Blue and red shirts made of paper with piles of coins in between. The concept of gender employment and wage gap in the enterprise.

How companies can close the gender pay gap as efficiently as possible and what that may mean for pay at their firms, according to UF Warrington research

GAINESVILLE, Fla. –  With women making up almost half of the American workforce, it’s no surprise that more and more companies are looking for a way to respond to disparities in the pay between their male and female employees. Add in increased pressure from the government, media and employees, and companies are under growing scrutiny when it comes to not only to closing the gender wage gap, but also to ensuring they do so fairly.

David Gaddis Ross

R. Perry Frankland Professor David Gaddis Ross

“After decades of progress, firms still seem to have trouble ensuring gender equity despite the benefits to firm performance from doing so,” writes Warrington’s R. Perry Frankland Professor David Gaddis Ross, along with colleagues David Anderson of Villanova University and Margrét V. Bjarnadóttir and Cristian L. Dezső of the University of Maryland Robert H. Smith School of Business. “Nowhere is this more in evidence than with the ‘gender pay gap’ — that is, the empirical regularity that women are paid less than men despite equivalent qualifications and job responsibilities.”

In response, many companies are hiring pay consultants and HR experts to determine whether they have a gender pay gap and, if so, address it by strategically allocating raises to eliminate the gap without ballooning their wage bill. As part of a broader research program on how firms can identify and address their gender pay gaps as fairly and efficiently as possible, Ross and colleagues have developed a mathematical algorithm for allocating raises to close a gender pay gap at minimum cost. They have also explored what kinds of employees are likely to get a raise if firms focus on efficiency rather than fairness in closing or avoiding gender pay gaps.

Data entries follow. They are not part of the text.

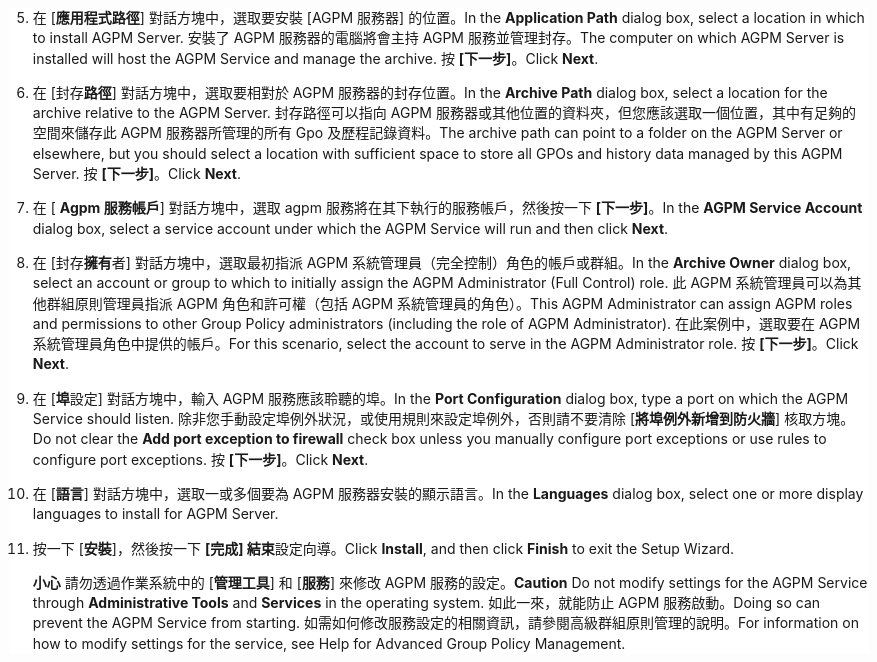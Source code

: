 5.  <span data-ttu-id="3b2ba-173">在 [**應用程式路徑**] 對話方塊中，選取要安裝 [AGPM 服務器] 的位置。</span><span class="sxs-lookup"><span data-stu-id="3b2ba-173">In the **Application Path** dialog box, select a location in which to install AGPM Server.</span></span> <span data-ttu-id="3b2ba-174">安裝了 AGPM 服務器的電腦將會主持 AGPM 服務並管理封存。</span><span class="sxs-lookup"><span data-stu-id="3b2ba-174">The computer on which AGPM Server is installed will host the AGPM Service and manage the archive.</span></span> <span data-ttu-id="3b2ba-175">按 **\[下一步\]**。</span><span class="sxs-lookup"><span data-stu-id="3b2ba-175">Click **Next**.</span></span>

6.  <span data-ttu-id="3b2ba-176">在 [封存**路徑**] 對話方塊中，選取要相對於 AGPM 服務器的封存位置。</span><span class="sxs-lookup"><span data-stu-id="3b2ba-176">In the **Archive Path** dialog box, select a location for the archive relative to the AGPM Server.</span></span> <span data-ttu-id="3b2ba-177">封存路徑可以指向 AGPM 服務器或其他位置的資料夾，但您應該選取一個位置，其中有足夠的空間來儲存此 AGPM 服務器所管理的所有 Gpo 及歷程記錄資料。</span><span class="sxs-lookup"><span data-stu-id="3b2ba-177">The archive path can point to a folder on the AGPM Server or elsewhere, but you should select a location with sufficient space to store all GPOs and history data managed by this AGPM Server.</span></span> <span data-ttu-id="3b2ba-178">按 **\[下一步\]**。</span><span class="sxs-lookup"><span data-stu-id="3b2ba-178">Click **Next**.</span></span>

7.  <span data-ttu-id="3b2ba-179">在 [ **Agpm 服務帳戶**] 對話方塊中，選取 agpm 服務將在其下執行的服務帳戶，然後按一下 **[下一步]**。</span><span class="sxs-lookup"><span data-stu-id="3b2ba-179">In the **AGPM Service Account** dialog box, select a service account under which the AGPM Service will run and then click **Next**.</span></span>

8.  <span data-ttu-id="3b2ba-180">在 [封存**擁有**者] 對話方塊中，選取最初指派 AGPM 系統管理員（完全控制）角色的帳戶或群組。</span><span class="sxs-lookup"><span data-stu-id="3b2ba-180">In the **Archive Owner** dialog box, select an account or group to which to initially assign the AGPM Administrator (Full Control) role.</span></span> <span data-ttu-id="3b2ba-181">此 AGPM 系統管理員可以為其他群組原則管理員指派 AGPM 角色和許可權（包括 AGPM 系統管理員的角色）。</span><span class="sxs-lookup"><span data-stu-id="3b2ba-181">This AGPM Administrator can assign AGPM roles and permissions to other Group Policy administrators (including the role of AGPM Administrator).</span></span> <span data-ttu-id="3b2ba-182">在此案例中，選取要在 AGPM 系統管理員角色中提供的帳戶。</span><span class="sxs-lookup"><span data-stu-id="3b2ba-182">For this scenario, select the account to serve in the AGPM Administrator role.</span></span> <span data-ttu-id="3b2ba-183">按 **\[下一步\]**。</span><span class="sxs-lookup"><span data-stu-id="3b2ba-183">Click **Next**.</span></span>

9.  <span data-ttu-id="3b2ba-184">在 [**埠**設定] 對話方塊中，輸入 AGPM 服務應該聆聽的埠。</span><span class="sxs-lookup"><span data-stu-id="3b2ba-184">In the **Port Configuration** dialog box, type a port on which the AGPM Service should listen.</span></span> <span data-ttu-id="3b2ba-185">除非您手動設定埠例外狀況，或使用規則來設定埠例外，否則請不要清除 [**將埠例外新增到防火牆**] 核取方塊。</span><span class="sxs-lookup"><span data-stu-id="3b2ba-185">Do not clear the **Add port exception to firewall** check box unless you manually configure port exceptions or use rules to configure port exceptions.</span></span> <span data-ttu-id="3b2ba-186">按 **\[下一步\]**。</span><span class="sxs-lookup"><span data-stu-id="3b2ba-186">Click **Next**.</span></span>

10. <span data-ttu-id="3b2ba-187">在 [**語言**] 對話方塊中，選取一或多個要為 AGPM 服務器安裝的顯示語言。</span><span class="sxs-lookup"><span data-stu-id="3b2ba-187">In the **Languages** dialog box, select one or more display languages to install for AGPM Server.</span></span>

11. <span data-ttu-id="3b2ba-188">按一下 [**安裝**]，然後按一下 **[完成] 結束**設定向導。</span><span class="sxs-lookup"><span data-stu-id="3b2ba-188">Click **Install**, and then click **Finish** to exit the Setup Wizard.</span></span>

    <span data-ttu-id="3b2ba-189">**小心** 請勿透過作業系統中的 [**管理工具**] 和 [**服務**] 來修改 AGPM 服務的設定。</span><span class="sxs-lookup"><span data-stu-id="3b2ba-189">**Caution** Do not modify settings for the AGPM Service through **Administrative Tools** and **Services** in the operating system.</span></span> <span data-ttu-id="3b2ba-190">如此一來，就能防止 AGPM 服務啟動。</span><span class="sxs-lookup"><span data-stu-id="3b2ba-190">Doing so can prevent the AGPM Service from starting.</span></span> <span data-ttu-id="3b2ba-191">如需如何修改服務設定的相關資訊，請參閱高級群組原則管理的說明。</span><span class="sxs-lookup"><span data-stu-id="3b2ba-191">For information on how to modify settings for the service, see Help for Advanced Group Policy Management.</span></span>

A crucial piece of this research is a new statistic called “differential influence,” which Ross and colleagues derived. Differential influence determines which employees have the biggest impact on a firm’s gender pay gap and are therefore candidates for raises. Ross and colleagues use this statistic to derive a number of results, some of which are counterintuitive.

First, they find it is more efficient to give raises to employees at the bottom of a firm’s salary distribution, especially low-wage women. In consequence, at firms that are trying to close their gender pay gaps efficiently, the pay gap tends to be narrower among low-paying jobs than high-paying jobs, a widely observed phenomenon.

Second, and counterintuitively, their research shows it can increase the pay gap if you give certain women raises and decrease the pay gap if you give certain men raises. Yep, you read that right: you can actually make women appear to be paid more fairly relative to men by paying certain men more! The reason is that the statistical analysis used to measure a gender pay gap tries to explain each employee’s compensation as a function of job attributes (e.g., functional area), personal attributes (e.g., years of schooling), and of course gender.

Having a gender pay gap essentially means that gender is doing a lot of work to explain pay beyond what the job and personal attributes explain. It turns out that in the statistical analysis, some men have a big influence on how much job and personal attributes contribute to explaining pay and a small influence on how much gender explains pay. If you give such a man a raise, it increases the explanatory power of these attributes, and that necessarily makes gender explain less.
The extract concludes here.